In the answer, give only the lines from the one containing "- Access to" to the end of the listing below, each reproduced word for word.

**Material shown**
-------------------------

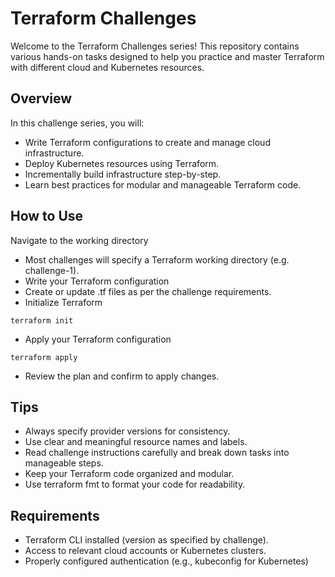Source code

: # Terraform Challenges

Welcome to the Terraform Challenges series! This repository contains various hands-on tasks designed to help you practice and master Terraform with different cloud and Kubernetes resources.

## Overview

In this challenge series, you will:
- Write Terraform configurations to create and manage cloud infrastructure.
- Deploy Kubernetes resources using Terraform.
- Incrementally build infrastructure step-by-step.
- Learn best practices for modular and manageable Terraform code.

## How to Use

Navigate to the working directory

- Most challenges will specify a Terraform working directory (e.g. challenge-1).
- Write your Terraform configuration
- Create or update .tf files as per the challenge requirements.
- Initialize Terraform
```
terraform init
```

- Apply your Terraform configuration
```
terraform apply
```
- Review the plan and confirm to apply changes.


## Tips
- Always specify provider versions for consistency.
- Use clear and meaningful resource names and labels.
- Read challenge instructions carefully and break down tasks into manageable steps.
- Keep your Terraform code organized and modular.
- Use terraform fmt to format your code for readability.

## Requirements
- Terraform CLI installed (version as specified by challenge).
- Access to relevant cloud accounts or Kubernetes clusters.
- Properly configured authentication (e.g., kubeconfig for Kubernetes)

-------------------------

**Answer for this exercise**
- Access to relevant cloud accounts or Kubernetes clusters.
- Properly configured authentication (e.g., kubeconfig for Kubernetes)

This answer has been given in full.